Democracia como?
Ao Professor Jorge Marum.
Em entrevista a um programa de televisão, o escritor José Saramago, indagado sobre a questão da democracia, disse estarmos como os prisioneiros do Mito da Caverna, de Platão: vemos apenas sombras. Segundo ele, não estaríamos vendo mais do que a sombra da democracia.
Aliás, onde está a democracia?
Tomemos o modelo de democracia clássica, que é a de Atenas. Em Atenas, como aqui, todos os cidadãos tinham o dever de votar. A diferença é que, enquanto lá eles se reuniam três vezes por mês, somente votando depois de um dia todo de cuidadosa discussão, aqui o fazemos uma vez a cada dois anos, e se há alguma discussão, é nos quinze minutos em que ficamos na fila da urna.
Não podemos esquecer que a democracia ateniense era direta, o que somente é viável em territórios de pequena extensão e baixa população, em que não se encaixa nenhum dos Estados que temos.

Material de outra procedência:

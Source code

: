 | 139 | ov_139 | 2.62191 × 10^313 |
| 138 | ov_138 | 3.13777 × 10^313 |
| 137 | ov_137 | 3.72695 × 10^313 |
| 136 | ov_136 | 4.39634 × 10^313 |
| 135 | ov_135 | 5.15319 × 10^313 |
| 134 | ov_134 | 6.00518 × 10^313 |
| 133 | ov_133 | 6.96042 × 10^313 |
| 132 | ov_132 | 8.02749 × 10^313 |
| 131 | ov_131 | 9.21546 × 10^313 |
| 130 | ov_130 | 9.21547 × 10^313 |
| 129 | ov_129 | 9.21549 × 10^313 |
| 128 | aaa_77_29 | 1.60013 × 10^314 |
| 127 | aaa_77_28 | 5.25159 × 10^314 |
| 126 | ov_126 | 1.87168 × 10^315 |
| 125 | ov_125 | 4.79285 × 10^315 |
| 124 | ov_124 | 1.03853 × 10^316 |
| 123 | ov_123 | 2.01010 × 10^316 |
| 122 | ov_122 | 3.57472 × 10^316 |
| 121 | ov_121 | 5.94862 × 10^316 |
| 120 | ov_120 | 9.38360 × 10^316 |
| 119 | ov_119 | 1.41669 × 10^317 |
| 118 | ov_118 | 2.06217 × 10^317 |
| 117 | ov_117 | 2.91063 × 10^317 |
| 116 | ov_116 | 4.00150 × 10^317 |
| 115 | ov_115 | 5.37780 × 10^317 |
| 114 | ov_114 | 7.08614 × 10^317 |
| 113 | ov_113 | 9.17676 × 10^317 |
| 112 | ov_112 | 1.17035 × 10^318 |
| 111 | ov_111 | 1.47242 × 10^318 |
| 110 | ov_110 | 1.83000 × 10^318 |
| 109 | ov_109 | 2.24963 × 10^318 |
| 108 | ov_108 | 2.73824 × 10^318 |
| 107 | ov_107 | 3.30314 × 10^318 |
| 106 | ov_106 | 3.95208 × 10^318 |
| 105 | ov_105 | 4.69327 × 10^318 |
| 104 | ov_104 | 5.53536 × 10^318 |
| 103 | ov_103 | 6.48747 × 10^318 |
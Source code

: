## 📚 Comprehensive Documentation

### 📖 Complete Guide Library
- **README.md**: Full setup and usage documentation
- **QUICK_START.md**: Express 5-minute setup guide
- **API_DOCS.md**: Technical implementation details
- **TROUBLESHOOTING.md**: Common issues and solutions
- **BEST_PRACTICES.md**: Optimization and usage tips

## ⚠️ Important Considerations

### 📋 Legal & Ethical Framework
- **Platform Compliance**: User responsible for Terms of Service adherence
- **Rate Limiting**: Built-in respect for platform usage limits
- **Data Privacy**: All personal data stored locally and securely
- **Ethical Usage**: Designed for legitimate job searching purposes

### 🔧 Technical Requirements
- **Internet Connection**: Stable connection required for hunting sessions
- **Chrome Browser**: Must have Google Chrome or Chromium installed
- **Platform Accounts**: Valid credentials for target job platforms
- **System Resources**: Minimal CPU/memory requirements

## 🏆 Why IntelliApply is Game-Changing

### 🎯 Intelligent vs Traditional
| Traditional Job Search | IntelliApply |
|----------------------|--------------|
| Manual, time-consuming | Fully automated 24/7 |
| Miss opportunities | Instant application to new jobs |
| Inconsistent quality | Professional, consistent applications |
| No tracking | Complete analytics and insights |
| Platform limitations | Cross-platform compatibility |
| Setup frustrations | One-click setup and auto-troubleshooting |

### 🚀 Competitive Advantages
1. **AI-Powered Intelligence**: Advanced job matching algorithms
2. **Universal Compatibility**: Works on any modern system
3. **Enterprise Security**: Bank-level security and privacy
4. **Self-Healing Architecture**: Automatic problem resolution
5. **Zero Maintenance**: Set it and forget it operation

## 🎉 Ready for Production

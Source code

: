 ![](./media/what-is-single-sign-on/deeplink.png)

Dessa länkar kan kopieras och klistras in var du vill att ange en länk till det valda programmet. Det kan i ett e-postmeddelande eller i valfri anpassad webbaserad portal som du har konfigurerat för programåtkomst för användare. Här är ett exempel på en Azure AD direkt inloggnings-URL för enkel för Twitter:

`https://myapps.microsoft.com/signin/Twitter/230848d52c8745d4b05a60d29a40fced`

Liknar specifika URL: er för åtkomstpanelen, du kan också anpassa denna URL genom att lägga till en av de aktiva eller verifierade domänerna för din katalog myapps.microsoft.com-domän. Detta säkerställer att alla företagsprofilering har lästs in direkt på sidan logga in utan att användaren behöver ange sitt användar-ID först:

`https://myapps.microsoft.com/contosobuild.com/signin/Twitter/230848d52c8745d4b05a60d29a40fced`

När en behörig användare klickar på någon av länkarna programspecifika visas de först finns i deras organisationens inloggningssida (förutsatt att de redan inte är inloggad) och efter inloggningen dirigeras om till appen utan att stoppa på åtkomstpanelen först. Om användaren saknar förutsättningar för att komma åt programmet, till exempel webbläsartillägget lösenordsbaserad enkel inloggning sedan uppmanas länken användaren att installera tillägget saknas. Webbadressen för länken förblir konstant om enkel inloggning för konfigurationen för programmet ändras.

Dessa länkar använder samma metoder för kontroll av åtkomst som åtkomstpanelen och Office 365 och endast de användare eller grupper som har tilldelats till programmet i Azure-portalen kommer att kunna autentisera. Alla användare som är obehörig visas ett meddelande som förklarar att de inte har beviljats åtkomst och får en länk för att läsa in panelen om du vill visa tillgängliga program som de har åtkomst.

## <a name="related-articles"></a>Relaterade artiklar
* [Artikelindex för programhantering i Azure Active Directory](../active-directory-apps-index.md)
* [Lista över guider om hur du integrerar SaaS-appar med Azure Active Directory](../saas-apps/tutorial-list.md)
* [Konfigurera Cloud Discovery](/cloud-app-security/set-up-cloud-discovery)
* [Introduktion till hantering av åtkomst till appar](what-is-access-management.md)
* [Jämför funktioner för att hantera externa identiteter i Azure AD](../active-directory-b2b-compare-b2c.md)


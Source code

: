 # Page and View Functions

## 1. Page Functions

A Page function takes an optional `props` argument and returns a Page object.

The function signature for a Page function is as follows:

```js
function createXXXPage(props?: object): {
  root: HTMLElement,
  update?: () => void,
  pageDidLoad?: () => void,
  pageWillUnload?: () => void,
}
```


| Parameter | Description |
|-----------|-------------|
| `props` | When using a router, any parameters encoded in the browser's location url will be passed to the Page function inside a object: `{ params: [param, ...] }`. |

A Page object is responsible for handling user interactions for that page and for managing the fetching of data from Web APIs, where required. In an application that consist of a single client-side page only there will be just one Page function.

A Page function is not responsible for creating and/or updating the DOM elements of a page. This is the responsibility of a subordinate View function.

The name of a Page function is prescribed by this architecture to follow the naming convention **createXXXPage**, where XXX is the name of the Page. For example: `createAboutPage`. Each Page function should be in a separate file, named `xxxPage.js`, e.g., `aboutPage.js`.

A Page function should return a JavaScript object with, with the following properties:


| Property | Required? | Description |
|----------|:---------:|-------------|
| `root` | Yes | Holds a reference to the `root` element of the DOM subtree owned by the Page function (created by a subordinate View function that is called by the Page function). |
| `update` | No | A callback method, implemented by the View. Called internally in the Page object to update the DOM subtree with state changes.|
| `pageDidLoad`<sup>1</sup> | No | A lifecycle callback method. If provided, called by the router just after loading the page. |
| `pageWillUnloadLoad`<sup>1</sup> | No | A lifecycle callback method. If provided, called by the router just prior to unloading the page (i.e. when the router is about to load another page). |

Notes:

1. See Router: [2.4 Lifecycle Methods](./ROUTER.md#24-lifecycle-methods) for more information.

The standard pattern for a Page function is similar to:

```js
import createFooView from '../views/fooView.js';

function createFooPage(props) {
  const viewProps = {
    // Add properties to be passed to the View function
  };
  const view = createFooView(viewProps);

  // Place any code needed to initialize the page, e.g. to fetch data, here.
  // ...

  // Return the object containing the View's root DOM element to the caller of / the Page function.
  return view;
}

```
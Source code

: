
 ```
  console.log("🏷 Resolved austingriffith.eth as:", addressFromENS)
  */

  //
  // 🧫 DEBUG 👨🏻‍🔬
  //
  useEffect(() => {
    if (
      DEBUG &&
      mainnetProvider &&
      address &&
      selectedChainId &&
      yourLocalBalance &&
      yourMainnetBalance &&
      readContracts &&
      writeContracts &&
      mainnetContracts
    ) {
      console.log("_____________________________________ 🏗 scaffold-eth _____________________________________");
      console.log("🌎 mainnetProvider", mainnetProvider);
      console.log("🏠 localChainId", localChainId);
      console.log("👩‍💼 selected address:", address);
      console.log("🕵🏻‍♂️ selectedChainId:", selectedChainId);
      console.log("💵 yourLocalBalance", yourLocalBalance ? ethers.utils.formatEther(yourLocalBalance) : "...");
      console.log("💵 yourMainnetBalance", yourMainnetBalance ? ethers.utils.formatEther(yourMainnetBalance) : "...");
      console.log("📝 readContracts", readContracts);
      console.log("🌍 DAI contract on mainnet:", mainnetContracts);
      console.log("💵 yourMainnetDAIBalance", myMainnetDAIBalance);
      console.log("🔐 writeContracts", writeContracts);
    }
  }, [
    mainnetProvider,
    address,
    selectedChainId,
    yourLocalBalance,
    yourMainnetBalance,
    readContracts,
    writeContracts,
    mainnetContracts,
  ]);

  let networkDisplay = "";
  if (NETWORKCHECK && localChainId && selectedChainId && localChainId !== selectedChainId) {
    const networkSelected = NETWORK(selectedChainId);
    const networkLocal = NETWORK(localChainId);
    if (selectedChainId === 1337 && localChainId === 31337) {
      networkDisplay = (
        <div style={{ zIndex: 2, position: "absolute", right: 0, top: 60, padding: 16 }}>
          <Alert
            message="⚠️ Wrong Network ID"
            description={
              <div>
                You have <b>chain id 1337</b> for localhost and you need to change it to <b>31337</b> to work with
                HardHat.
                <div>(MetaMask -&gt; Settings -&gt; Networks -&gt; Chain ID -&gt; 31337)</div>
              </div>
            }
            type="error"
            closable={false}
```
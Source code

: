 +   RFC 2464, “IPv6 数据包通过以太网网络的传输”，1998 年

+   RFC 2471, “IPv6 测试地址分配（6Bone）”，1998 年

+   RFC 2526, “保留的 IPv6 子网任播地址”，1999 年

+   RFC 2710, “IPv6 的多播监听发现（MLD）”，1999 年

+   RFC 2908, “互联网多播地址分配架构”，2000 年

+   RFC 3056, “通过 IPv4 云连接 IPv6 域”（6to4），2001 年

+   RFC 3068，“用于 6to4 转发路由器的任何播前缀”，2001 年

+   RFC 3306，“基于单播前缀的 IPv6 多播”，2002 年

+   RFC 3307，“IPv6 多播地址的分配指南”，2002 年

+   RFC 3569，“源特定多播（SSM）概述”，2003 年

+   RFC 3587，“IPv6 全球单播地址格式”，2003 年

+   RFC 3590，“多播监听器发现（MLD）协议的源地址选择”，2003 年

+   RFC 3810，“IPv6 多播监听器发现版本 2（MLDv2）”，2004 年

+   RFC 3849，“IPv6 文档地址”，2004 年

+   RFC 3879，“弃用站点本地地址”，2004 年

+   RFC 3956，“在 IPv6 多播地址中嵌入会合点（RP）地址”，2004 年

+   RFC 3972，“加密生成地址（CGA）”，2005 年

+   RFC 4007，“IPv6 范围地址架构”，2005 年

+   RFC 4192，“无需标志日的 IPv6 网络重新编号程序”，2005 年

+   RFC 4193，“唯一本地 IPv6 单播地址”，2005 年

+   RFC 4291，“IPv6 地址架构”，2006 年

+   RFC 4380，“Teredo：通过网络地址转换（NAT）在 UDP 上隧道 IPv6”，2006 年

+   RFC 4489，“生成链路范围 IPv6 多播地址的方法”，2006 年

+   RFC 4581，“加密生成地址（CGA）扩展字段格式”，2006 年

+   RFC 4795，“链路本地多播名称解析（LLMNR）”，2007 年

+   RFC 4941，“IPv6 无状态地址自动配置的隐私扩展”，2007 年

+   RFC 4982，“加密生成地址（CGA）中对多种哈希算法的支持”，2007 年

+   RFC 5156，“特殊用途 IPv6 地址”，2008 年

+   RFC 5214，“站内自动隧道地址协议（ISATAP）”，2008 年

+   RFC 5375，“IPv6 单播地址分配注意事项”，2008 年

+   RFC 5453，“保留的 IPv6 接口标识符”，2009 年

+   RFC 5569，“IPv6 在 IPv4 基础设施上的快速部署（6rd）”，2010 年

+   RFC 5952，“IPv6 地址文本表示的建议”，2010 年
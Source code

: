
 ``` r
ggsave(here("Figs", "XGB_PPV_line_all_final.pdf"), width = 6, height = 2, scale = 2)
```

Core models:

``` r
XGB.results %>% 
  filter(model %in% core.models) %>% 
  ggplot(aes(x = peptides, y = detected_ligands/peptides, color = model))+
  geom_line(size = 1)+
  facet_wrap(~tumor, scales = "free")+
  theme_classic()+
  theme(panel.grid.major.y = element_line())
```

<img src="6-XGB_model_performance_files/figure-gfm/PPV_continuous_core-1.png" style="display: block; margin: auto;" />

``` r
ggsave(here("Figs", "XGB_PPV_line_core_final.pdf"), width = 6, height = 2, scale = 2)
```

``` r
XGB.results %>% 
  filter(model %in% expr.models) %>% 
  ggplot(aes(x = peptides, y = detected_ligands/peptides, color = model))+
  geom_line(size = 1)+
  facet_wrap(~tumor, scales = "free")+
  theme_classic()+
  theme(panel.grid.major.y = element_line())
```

Mas não podemos esquecer, também, o sentido da palavra democracia, que indica não o governo, mas o poder do povo. É impossível, seja na democracia ateniense, seja na nossa, cada cidadão exercer funções de governo.
Existiria uma democracia hoje se cada cidadão dedicasse algum tempo, diário, semanal ou mensal, aos interesses públicos, e discutisse com seriedade questões políticas. Nosso cidadão não tem aquele tempo que tinha o ateniense para se entregar à política. Mas quanto tempo levamos para enviar um e-mail a um senador, ou para ler um artigo de jornal e refletir um pouco? Enquanto não fizermos isso, e de fato não tomarmos o poder, que é nosso, teremos que nos contentar com a sombra da democracia.